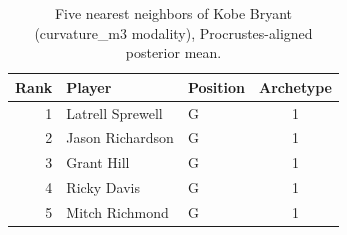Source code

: \begin{table}[htbp]
  \centering\small
  \begin{tabular}{rllc}
    \toprule
    Rank & Player & Position & Archetype \\
    \midrule
    1 & Latrell Sprewell & G & 1 \\
    2 & Jason Richardson & G & 1 \\
    3 & Grant Hill & G & 1 \\
    4 & Ricky Davis & G & 1 \\
    5 & Mitch Richmond & G & 1 \\
    \bottomrule
  \end{tabular}
  \caption{Five nearest neighbors of Kobe Bryant (curvature_m3 modality), Procrustes-aligned posterior mean.}
  \label{tab:Kobe_Bryant_neighbors_curvature_m3}
\end{table}

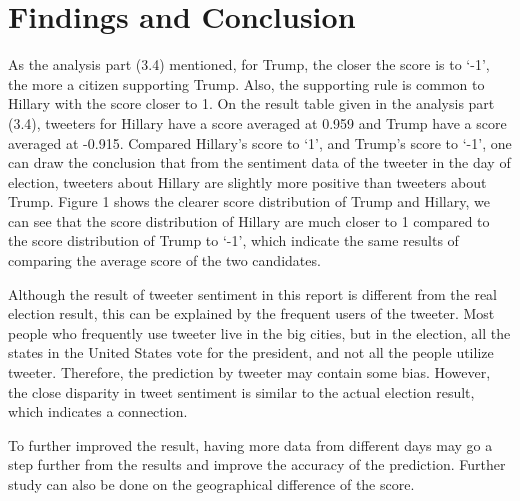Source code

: \documentclass[12pt,a4paper]{article}
\begin{document}
\section{Findings and Conclusion}

  As the analysis part (3.4) mentioned, for Trump, the closer the score is to ‘-1’, the more a citizen supporting Trump. Also, the supporting rule is common to Hillary with the score closer to 1. On the result table given in the analysis part (3.4), tweeters for Hillary have a score averaged at 0.959 and Trump have a score averaged at -0.915. Compared Hillary’s score to ‘1’, and Trump’s score to ‘-1’, one can draw the conclusion that from the sentiment data of the tweeter in the day of election, tweeters about Hillary are slightly more positive than tweeters about Trump. Figure 1 shows the clearer score distribution of Trump and Hillary, we can see that the score distribution of Hillary are much closer to 1 compared to the score distribution of Trump to ‘-1’, which indicate the same results of comparing the average score of the two candidates.

  Although the result of tweeter sentiment in this report is different from the real election result, this can be explained by the frequent users of the tweeter. Most people who frequently use tweeter live in the big cities, but in the election, all the states in the United States vote for the president, and not all the people utilize tweeter. Therefore, the prediction by tweeter may contain some bias. However, the close disparity in tweet sentiment is similar to the actual election result, which indicates a connection.

  To further improved the result, having more data from different days may go a step further from the results and improve the accuracy of the prediction. Further study can also be done on the geographical difference of the score. 


  
  
\end{document}
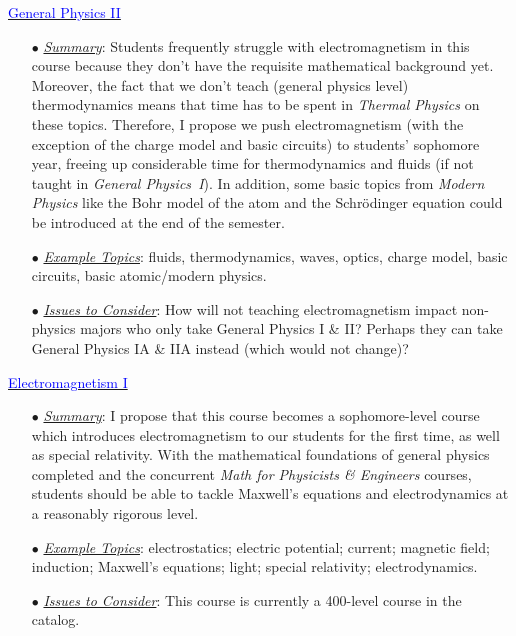 \documentclass[12pt,preprint]{aastex}
\newcommand{\blue}[1]{\textcolor{blue}{#1}}
\begin{document}
\begin{itemize*}
\item{\underline{\blue{General Physics II}}
  \begin{itemize}
    \item[$\bullet$]{\underline{\em Summary}: Students frequently struggle with
      electromagnetism in this course because they don't have the requisite
      mathematical background yet.  Moreover, the fact that we don't teach
      (general physics level) thermodynamics means that time has to be spent in
      {\em Thermal Physics} on these topics.  Therefore, I propose we push
      electromagnetism (with the exception of the charge model and basic
      circuits) to students' sophomore year, freeing up considerable time for
      thermodynamics and fluids (if not taught in {\em General Physics~I}).  In
      addition, some basic topics from {\em Modern Physics} like the Bohr model
      of the atom and the Schr\"{o}dinger equation could be introduced at the
      end of the semester.}
    \item[$\bullet$]{\underline{\em Example Topics}: fluids, thermodynamics,
      waves, optics, charge model, basic circuits, basic atomic/modern physics.}
    \item[$\bullet$]{\underline{\em Issues to Consider}: How will not teaching
      electromagnetism impact non-physics majors who only take General Physics I
      \& II?  Perhaps they can take General Physics IA \& IIA instead (which
      would not change)?}
  \end{itemize}
}
  
\item{\underline{\blue{Electromagnetism I}}
  \begin{itemize}
    \item[$\bullet$]{\underline{\em Summary}: I propose that this course becomes
      a sophomore-level course which introduces electromagnetism to our students
      for the first time, as well as special relativity.  With the mathematical
      foundations of general physics completed and the concurrent {\em Math for
        Physicists \& Engineers} courses, students should be able to tackle
      Maxwell's equations and electrodynamics at a reasonably rigorous level.}
    \item[$\bullet$]{\underline{\em Example Topics}: electrostatics; electric
      potential; current; magnetic field; induction; Maxwell's equations; light;
      special relativity; electrodynamics.}
    \item[$\bullet$]{\underline{\em Issues to Consider}: This course is
      currently a 400-level course in the catalog.}
  \end{itemize}
}


\end{itemize*}
\end{document}
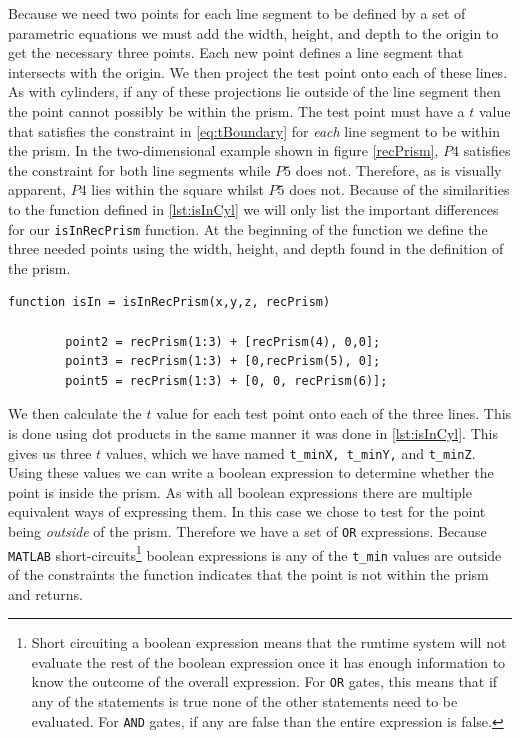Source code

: \documentclass[authoryearcitations]{UoYCSproject}
\begin{document}
Because we need two points for each line segment to be defined by a set of parametric equations we must add the
width, height, and depth to the origin to get the necessary three points. Each new point defines a line segment 
that intersects with the origin. We then project the test point onto each of these lines. As with cylinders,
if any of these projections lie outside of the line segment then the point cannot possibly be within the prism. 
The test point must have a $t$ value that satisfies the constraint in \ref{eq:tBoundary} for \emph{each} line segment
to be within the prism. In the two-dimensional example shown in figure \ref{recPrism}, $P4$ satisfies the constraint
for both line segments while $P5$ does not. Therefore, as is visually apparent, $P4$ lies within the square whilst 
$P5$ does not. Because of the similarities to the function defined in \ref{lst:isInCyl} we will only list the
important differences for our \verb+isInRecPrism+ function. At the beginning of the function we define the three needed
points using the width, height, and depth found in the definition of the prism. 

\begin{lstlisting}[caption={Implementation of finding points that lie within a rectangular prism}, label=lst:isInPrism]
function isIn = isInRecPrism(x,y,z, recPrism)
    
        point2 = recPrism(1:3) + [recPrism(4), 0,0];
        point3 = recPrism(1:3) + [0,recPrism(5), 0];
        point5 = recPrism(1:3) + [0, 0, recPrism(6)];
\end{lstlisting}

We then calculate the $t$ value for each test point onto each of the three lines. This is done using dot products
in the same manner it was done in \ref{lst:isInCyl}. This gives us three $t$ values, which we have named
\verb+t_minX, t_minY,+ and \verb+t_minZ+. Using these values we can write a boolean expression to determine
whether the point is inside the prism. As with all boolean expressions there are multiple equivalent ways
of expressing them. In this case we chose to test for the point being \emph{outside} of the prism. Therefore
we have a set of \verb+OR+ expressions. Because \verb+MATLAB+ short-circuits\footnote{Short circuiting a boolean 
expression means that the runtime system will not evaluate the rest of the boolean expression once it has enough
information to know the outcome of the overall expression. For \texttt{OR} gates, this means that if any of the
statements is true none of the other statements need to be evaluated. For \texttt{AND} gates, if any are false
than the entire expression is false.} boolean expressions is any of the \verb+t_min+ values are outside of the
constraints the function indicates that the point is not within the prism and returns. 
\end{document}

-----

Exercise objective: Pick out each line in the material containing "outside".

Task response:
if any of these projections lie outside of the line segment then the point cannot possibly be within the prism. 
of expressing them. In this case we chose to test for the point being \emph{outside} of the prism. Therefore
than the entire expression is false.} boolean expressions is any of the \verb+t_min+ values are outside of the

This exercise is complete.